# Neocalvinist Model?



## py3ak (Dec 18, 2009)

I found this post very fascinating.

The concluding paragraph especially grabbed my attention. 



> En segundo lugar, consideramos que su análisis crítico de la concepción católica romana del motivo naturaleza-gracia está hecho exclusivamente desde la perspectiva de la teología neocalvinista. Se puede decir que uno de los principios fundamentales del neocalvinismo es, en su afán por secularizar la Iglesia, la negación del motivo naturaleza-gracia y la propuesta de su sustitución por el motivo creación-caída-redención.
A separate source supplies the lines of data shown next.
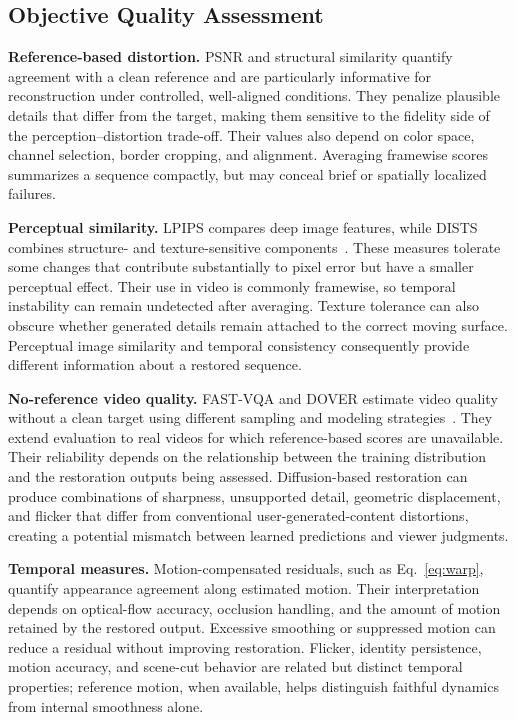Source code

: \subsection{Objective Quality Assessment}
\textbf{Reference-based distortion.} PSNR and structural similarity quantify agreement with a clean reference and are particularly informative for reconstruction under controlled, well-aligned conditions. They penalize plausible details that differ from the target, making them sensitive to the fidelity side of the perception--distortion trade-off. Their values also depend on color space, channel selection, border cropping, and alignment. Averaging framewise scores summarizes a sequence compactly, but may conceal brief or spatially localized failures.

\textbf{Perceptual similarity.} LPIPS compares deep image features, while DISTS combines structure- and texture-sensitive components~\cite{lpips,dists}. These measures tolerate some changes that contribute substantially to pixel error but have a smaller perceptual effect. Their use in video is commonly framewise, so temporal instability can remain undetected after averaging. Texture tolerance can also obscure whether generated details remain attached to the correct moving surface. Perceptual image similarity and temporal consistency consequently provide different information about a restored sequence.

\textbf{No-reference video quality.} FAST-VQA and DOVER estimate video quality without a clean target using different sampling and modeling strategies~\cite{fastvqa,dover}. They extend evaluation to real videos for which reference-based scores are unavailable. Their reliability depends on the relationship between the training distribution and the restoration outputs being assessed. Diffusion-based restoration can produce combinations of sharpness, unsupported detail, geometric displacement, and flicker that differ from conventional user-generated-content distortions, creating a potential mismatch between learned predictions and viewer judgments.

\textbf{Temporal measures.} Motion-compensated residuals, such as Eq.~\eqref{eq:warp}, quantify appearance agreement along estimated motion. Their interpretation depends on optical-flow accuracy, occlusion handling, and the amount of motion retained by the restored output. Excessive smoothing or suppressed motion can reduce a residual without improving restoration. Flicker, identity persistence, motion accuracy, and scene-cut behavior are related but distinct temporal properties; reference motion, when available, helps distinguish faithful dynamics from internal smoothness alone.

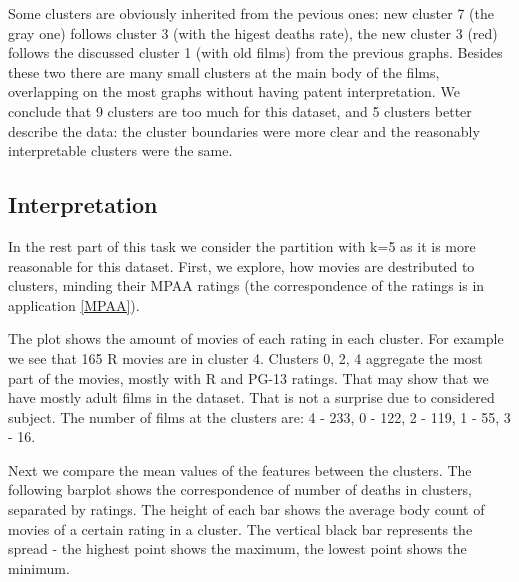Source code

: \documentclass[a4paper,14pt]{article}
\begin{document}
    \begin{center}
\end{center}


Some clusters are obviously inherited from the pevious ones: new cluster 7 (the gray one) follows cluster 3 (with the higest deaths rate), the new cluster 3 (red) follows the discussed cluster 1 (with old films) from the previous graphs. Besides these two there are many small clusters at the main body of the films, overlapping on the most graphs without having patent interpretation. We conclude that 9 clusters are too much for this dataset, and 5 clusters better describe the data: the cluster boundaries were more clear and the reasonably interpretable clusters were the same.

\subsection{Interpretation}

In the rest part of this task we consider the partition with k=5 as it is more reasonable for this dataset. First, we explore, how movies are destributed to clusters, minding their MPAA ratings (the correspondence of the ratings is in application \ref{MPAA}). 

           
\begin{center}
\end{center}

The plot shows the amount of movies of each rating in each cluster. For example we see that 165 R movies are in cluster 4. Clusters 0, 2, 4 aggregate the most part of the movies, mostly with R and PG-13 ratings. That may show that we have mostly adult films in the dataset. That is not a surprise due to considered subject. The number of films at the clusters are: 4 - 233,
0  -  122,
2  -  119,
1  -   55,
3  -   16.

Next we compare the mean values of the features between the clusters. The following barplot shows the correspondence of number of deaths in clusters, separated by ratings. The height of each bar shows the average body count of movies of a certain rating in a cluster. The vertical black bar represents the spread - the highest point shows the maximum, the lowest point shows the minimum.


            
\begin{center}
\end{center}
 
\end{document}
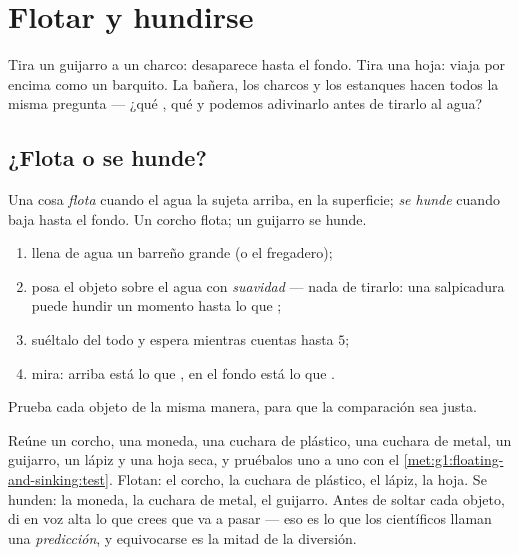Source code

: \chapter{Flotar y hundirse}\label{ch:g1:floating-and-sinking}

Tira un guijarro a un charco: desaparece hasta el fondo. Tira una
hoja: viaja por encima como un barquito. La bañera, los charcos y los
estanques hacen todos la misma pregunta --- ¿qué , qué
 y podemos adivinarlo antes de tirarlo al agua?

\section{¿Flota o se hunde?}

\begin{definition}\label{def:g1:floating-and-sinking:words}
Una cosa \emph{flota} cuando el agua la sujeta arriba,
en la superficie; \emph{se hunde} cuando baja hasta el
fondo. Un corcho flota; un guijarro se hunde.
\end{definition}

\begin{method}\label{met:g1:floating-and-sinking:test}
\begin{enumerate}
  \item llena de agua un barreño grande (o el fregadero);
  \item posa el objeto sobre el agua con \emph{suavidad} --- nada de
        tirarlo: una salpicadura puede hundir un momento hasta lo que
        ;
  \item suéltalo del todo y espera mientras cuentas hasta $5$;
  \item mira: arriba está lo que , en el fondo está lo que .
\end{enumerate}
Prueba cada objeto de la misma manera, para que la comparación sea
justa.
\end{method}

\begin{example}\label{ex:g1:floating-and-sinking:sorting}
Reúne un corcho, una moneda, una cuchara de plástico, una cuchara de
metal, un guijarro, un lápiz y una hoja seca, y pruébalos uno a uno
con el \cref{met:g1:floating-and-sinking:test}. Flotan: el corcho, la
cuchara de plástico, el lápiz, la hoja. Se hunden: la moneda, la
cuchara de metal, el guijarro. Antes de soltar cada objeto, di en voz
alta lo que crees que va a pasar --- eso es lo que los científicos
llaman una \emph{predicción}, y equivocarse es la mitad de la
diversión.
\end{example}


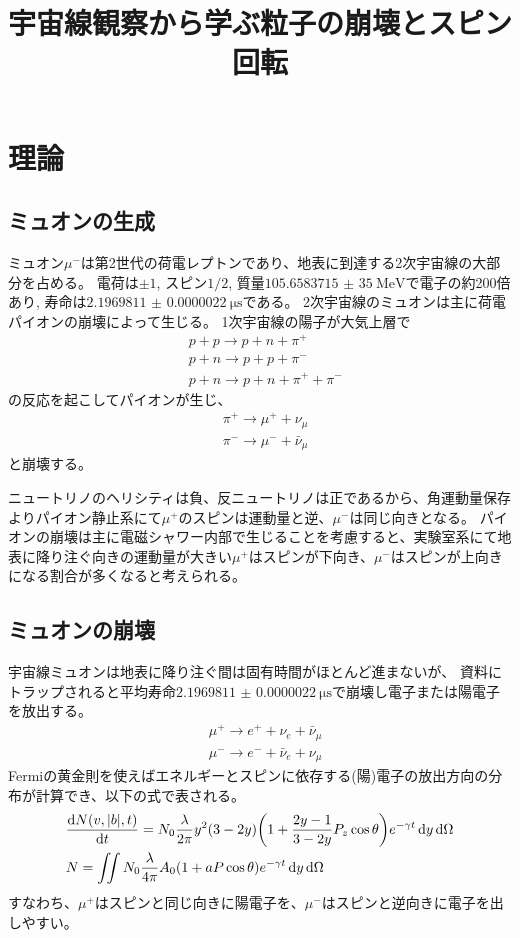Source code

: \documentclass[dvipdfmx]{jsarticle}
\title{宇宙線観察から学ぶ粒子の崩壊とスピン回転
}
\begin{document}
\maketitle

\section{理論}
\subsection{ミュオンの生成}
\label{sec: theory: generation of muon}

ミュオン$\mu^-$は第2世代の荷電レプトンであり、地表に到達する2次宇宙線の大部分を占める。
電荷は$\pm1$, スピン$1/2$, 質量$\SI[]{105.658 3715(35)}[]{\MeV}$で電子の約200倍あり, 寿命は$\SI{2.1969811(22)}{\micro\second}$である。
2次宇宙線のミュオンは主に荷電パイオンの崩壊によって生じる。
1次宇宙線の陽子が大気上層で
\begin{align*}
    &p+p\to p+n+\pi^+
    \\
    &p+n\to p+p+\pi^-
    \\
    &p+n\to p+n+\pi^++\pi^-
\end{align*}
の反応を起こしてパイオンが生じ、
\begin{align*}
    &\pi^+\to\mu^++\nu_\mu
    \\
    &\pi^-\to\mu^-+\bar{\nu}_\mu
\end{align*}
と崩壊する。

ニュートリノのヘリシティは負、反ニュートリノは正であるから、角運動量保存よりパイオン静止系にて$\mu^+$のスピンは運動量と逆、$\mu^-$は同じ向きとなる。
パイオンの崩壊は主に電磁シャワー内部で生じることを考慮すると、実験室系にて地表に降り注ぐ向きの運動量が大きい$\mu^+$はスピンが下向き、$\mu^-$はスピンが上向きになる割合が多くなると考えられる。


\subsection{ミュオンの崩壊}
\label{sec: theory: decay of muon}

宇宙線ミュオンは地表に降り注ぐ間は固有時間がほとんど進まないが、
資料にトラップされると平均寿命$\SI{2.1969811(22)}{\micro\second}$で崩壊し電子または陽電子を放出する。
\begin{align*}
    &\mu^+\to e^++\nu_e+\bar{\nu}_\mu
    \\
    &\mu^-\to e^-+\bar{\nu}_e+\nu_\mu
\end{align*}
Fermiの黄金則を使えばエネルギーとスピンに依存する(陽)電子の放出方向の分布が計算でき、以下の式で表される。
\begin{align*}
    &\dv{N(v,|b|,t)}{t}
    =
    N_0\frac{\lambda}{2\pi}y^2(3-2y)
    \qty(
        1+\frac{2y-1}{3-2y}P_z\cos\theta
    )
    e^{-\gamma t}\dd{y}\dd{\Omega}
    \\
    &N=
    \iint N_0\frac{\lambda}{4\pi}
    A_0(1+aP\cos\theta)e^{-\gamma t}
    \dd{y}\dd{\Omega}
\end{align*}
すなわち、$\mu^+$はスピンと同じ向きに陽電子を、$\mu^-$はスピンと逆向きに電子を出しやすい。
\end{document}
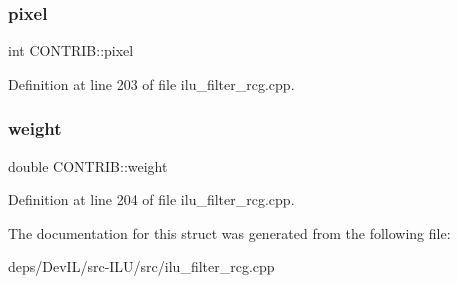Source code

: \subsubsection{\texorpdfstring{pixel}{pixel}}
{\footnotesize\ttfamily int C\+O\+N\+T\+R\+I\+B\+::pixel}



Definition at line 203 of file ilu\+\_\+filter\+\_\+rcg.\+cpp.

\mbox{\label{structCONTRIB_a60106e6aef9c3593fac57bde6e9e0db3}} 
\subsubsection{\texorpdfstring{weight}{weight}}
{\footnotesize\ttfamily double C\+O\+N\+T\+R\+I\+B\+::weight}



Definition at line 204 of file ilu\+\_\+filter\+\_\+rcg.\+cpp.



The documentation for this struct was generated from the following file\+:\begin{DoxyCompactItemize}
\item 
deps/\+Dev\+I\+L/src-\/\+I\+L\+U/src/ilu\+\_\+filter\+\_\+rcg.\+cpp\end{DoxyCompactItemize}
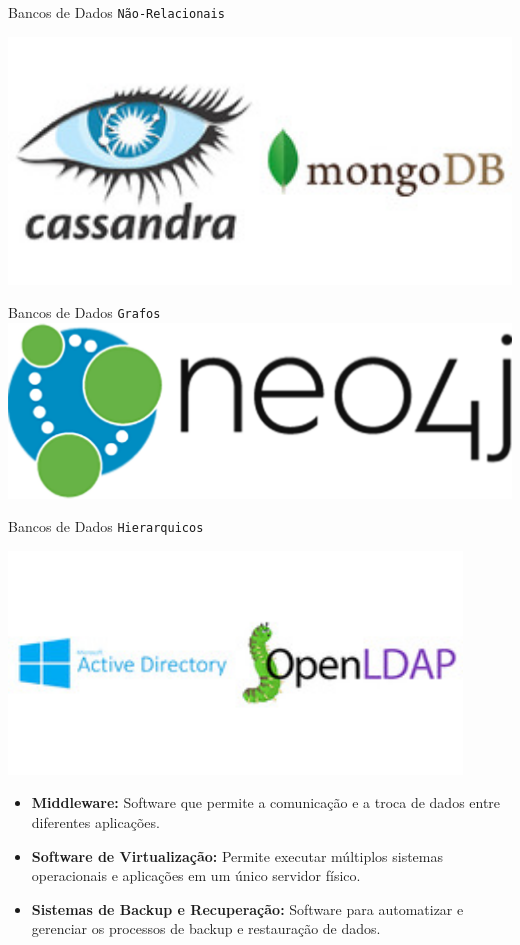 \documentclass[
]{book}
\begin{document}
Bancos de Dados \texttt{Não-Relacionais}

\includegraphics[width=7.11458in,height=\textheight]{images/InfraEstrutura/SGBD/nao-relacionais.jpg}

Bancos de Dados \texttt{Grafos} \includegraphics{images/InfraEstrutura/SGBD/neo4j.jpg}

Bancos de Dados \texttt{Hierarquicos}

\includegraphics[width=4.73958in,height=\textheight]{images/InfraEstrutura/SGBD/hierarquicos.jpg}

\begin{itemize}
\item
  \textbf{Middleware:} Software que permite a comunicação e a troca de dados entre diferentes aplicações.
\item
  \textbf{Software de Virtualização:} Permite executar múltiplos sistemas operacionais e aplicações em um único servidor físico.
\item
  \textbf{Sistemas de Backup e Recuperação:} Software para automatizar e gerenciar os processos de backup e restauração de dados.
\end{itemize}
\end{document}
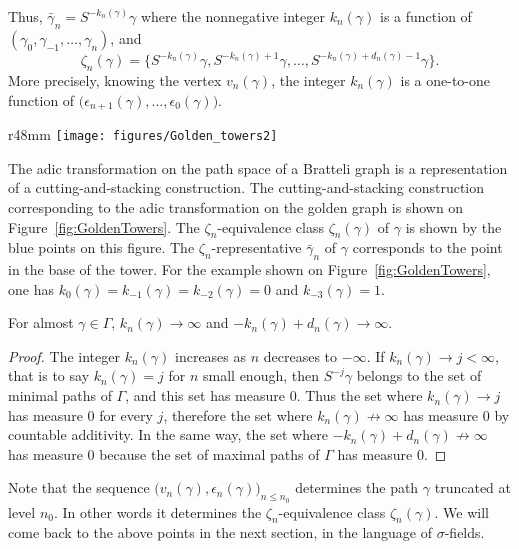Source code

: \documentclass[12pt,a4paper]{article}
\begin{document}
Thus, $\boxed{\bar\gamma_n = S^{-k_n(\gamma)}\gamma}$ where the nonnegative integer $k_n(\gamma)$ 
is a function of $(\gamma_{0}, \gamma_{-1}, \ldots, \gamma_n)$, and 
$$
\zeta_n(\gamma) = \{S^{-k_n(\gamma)}\gamma, S^{-k_n(\gamma)+1}\gamma, 
\ldots, S^{-k_n(\gamma)+d_n(\gamma)-1}\gamma \}.
$$ 
More precisely, knowing the vertex $v_n(\gamma)$, the integer $k_n(\gamma)$ is 
a one-to-one function of $\bigl(\epsilon_{n+1}(\gamma), \ldots, \epsilon_0(\gamma)\bigr)$. 


\begin{wrapfigure}{r}{48mm}
   \centering
   	\texttt{[image: figures/Golden\_towers2]}
   \caption{Golden towers}
   \label{fig:GoldenTowers}
\end{wrapfigure}
The adic transformation on the path space of a Bratteli graph is 
a representation of a cutting-and-stacking construction. 
The cutting-and-stacking construction corresponding to 
the adic transformation on the golden graph is shown on
Figure~\ref{fig:GoldenTowers}. 
The $\zeta_n$-equivalence class $\zeta_n(\gamma)$ of 
$\gamma$ is shown by the blue points on this figure. 
The $\zeta_n$-representative $\bar\gamma_n$ of $\gamma$ 
corresponds to the point in the base of the tower. 
For the example shown on Figure~\ref{fig:GoldenTowers}, 
one has $k_0(\gamma)=k_{-1}(\gamma)=k_{-2}(\gamma)=0$ 
and $k_{-3}(\gamma)=1$. 




\begin{lemma}\label{lemma:infinitelimits}
For almost $\gamma \in \Gamma$, 
$k_n(\gamma) \to \infty$ and $-k_n(\gamma)+d_n(\gamma) \to \infty$.
\end{lemma}

\begin{proof}
The integer $k_n(\gamma)$ increases as $n$ decreases to $-\infty$. 
If $k_n(\gamma) \to j < \infty$, that is to say $k_n(\gamma)=j$ for $n$ small 
enough, then $S^{-j}\gamma$ belongs to the set of minimal paths 
of $\Gamma$, and this set has measure $0$. 
Thus the set where $k_n(\gamma) \to j$ has measure $0$ for every $j$, 
therefore the set where $k_n(\gamma) \not\to \infty$ has measure $0$ 
by countable additivity. 
In the same way, the set where $-k_n(\gamma)+d_n(\gamma) \not\to \infty$ 
has measure $0$ because the set of maximal paths of $\Gamma$ has measure $0$.
\end{proof}

 
Note that the sequence $\bigl(v_n(\gamma), \epsilon_n(\gamma)\bigr)_{n \leq n_0}$  
 determines the path $\gamma$ truncated at level $n_0$. 
In other words it determines the $\zeta_{n}$-equivalence class  
$\zeta_n(\gamma)$. 
We will come back to the above points in the next section, in the 
language of $\sigma$-fields. 
\end{document}
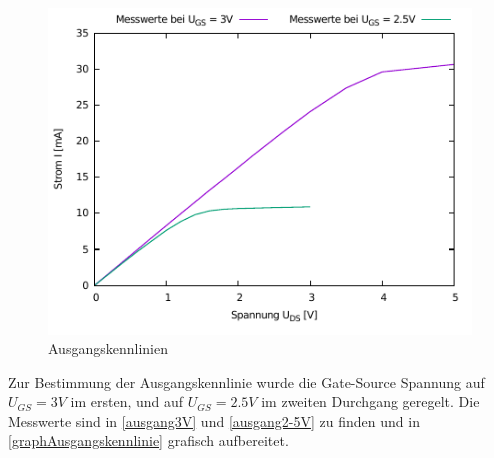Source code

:\documentclass[11pt, a4paper]{article}
\begin{document}
\begin{figure}[H]
    \centering
    \includegraphics[width=\linewidth]{ausgang.pdf}
    \caption{Ausgangskennlinien}
    \label{graphAusgangskennlinie}
\end{figure}
Zur Bestimmung der Ausgangskennlinie wurde die Gate-Source Spannung auf $U_{GS} = 3 V$ im ersten, und auf $U_{GS} = 2.5 V$ im zweiten Durchgang geregelt. Die Messwerte sind in \autoref{ausgang3V} und \autoref{ausgang2-5V} zu finden und in \autoref{graphAusgangskennlinie} grafisch aufbereitet.
\end{document}
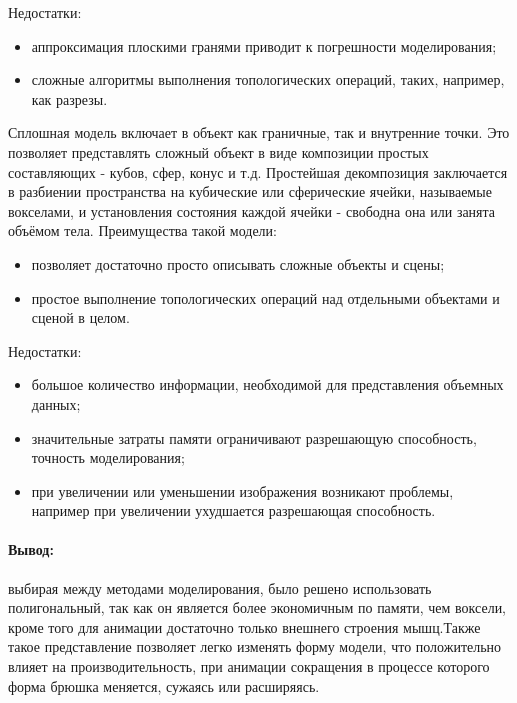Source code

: Недостатки:
\begin{itemize}
	\item аппроксимация плоскими гранями приводит к погрешности моделирования;
	\item сложные алгоритмы выполнения топологических операций, таких, например, как разрезы.
\end{itemize}
\par Сплошная модель включает в объект как граничные, так и внутренние точки. Это позволяет представлять сложный объект в виде композиции простых составляющих - кубов, сфер, конус и т.д. Простейшая декомпозиция заключается в разбиении пространства на кубические или сферические ячейки, называемые вокселами, и установления состояния каждой ячейки - свободна она или занята объёмом тела. Преимущества такой модели:
\begin{itemize}
	\item позволяет достаточно просто описывать сложные объекты и сцены;
	\item простое выполнение топологических операций над отдельными объектами и сценой в целом.
\end{itemize}
Недостатки:
\begin{itemize}
	\item большое количество информации, необходимой для представления объемных данных;
	\item значительные затраты памяти ограничивают разрешающую способность, точность моделирования;
	\item при увеличении или уменьшении изображения возникают проблемы, например при увеличении ухудшается разрешающая способность.
\end{itemize}
\paragraph{Вывод:} выбирая между методами моделирования, было решено использовать полигональный, так как он является более экономичным по памяти, чем воксели, кроме того для анимации достаточно только внешнего строения мышц.Также такое представление позволяет легко изменять форму модели, что положительно влияет на производительность, при анимации сокращения в процессе которого форма брюшка меняется, сужаясь или расширяясь. 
Es cierto que De Chirico señala que su crítica está hecha en la perspectiva del neocalvinismo, pero, a su vez, sería necesario también precisar (lo hacemos nosotros) que no hay que confundir neocalvinismo con teología reformada clásica. Los Reformadores y las Confesiones de fe de la Reforma eran por completo ajenos a esta alergia contemporánea por el motivo naturaleza-gracia, sobrevenida a partir de finales del siglo XIX a raíz de la teología del pastor, teólogo y jefe de estado holandés, Abraham Kuyper. Se puede criticar, desde una perspectiva reformada, la comprensión católica romana del motivo naturaleza-gracia sin por ello llegar a negar el motivo completamente. Aunque no suele verse convenientemente, esta negación es de una importancia teológica extraordinaria y ha introducido una serie de graves tensiones en prácticamente todos los órdenes de la teología reformada, conocida como la teología de la alianza. Habría, sin duda, mucho que hablar en este sentido, pero tampoco es este el momento, más adecuado para hacerlo.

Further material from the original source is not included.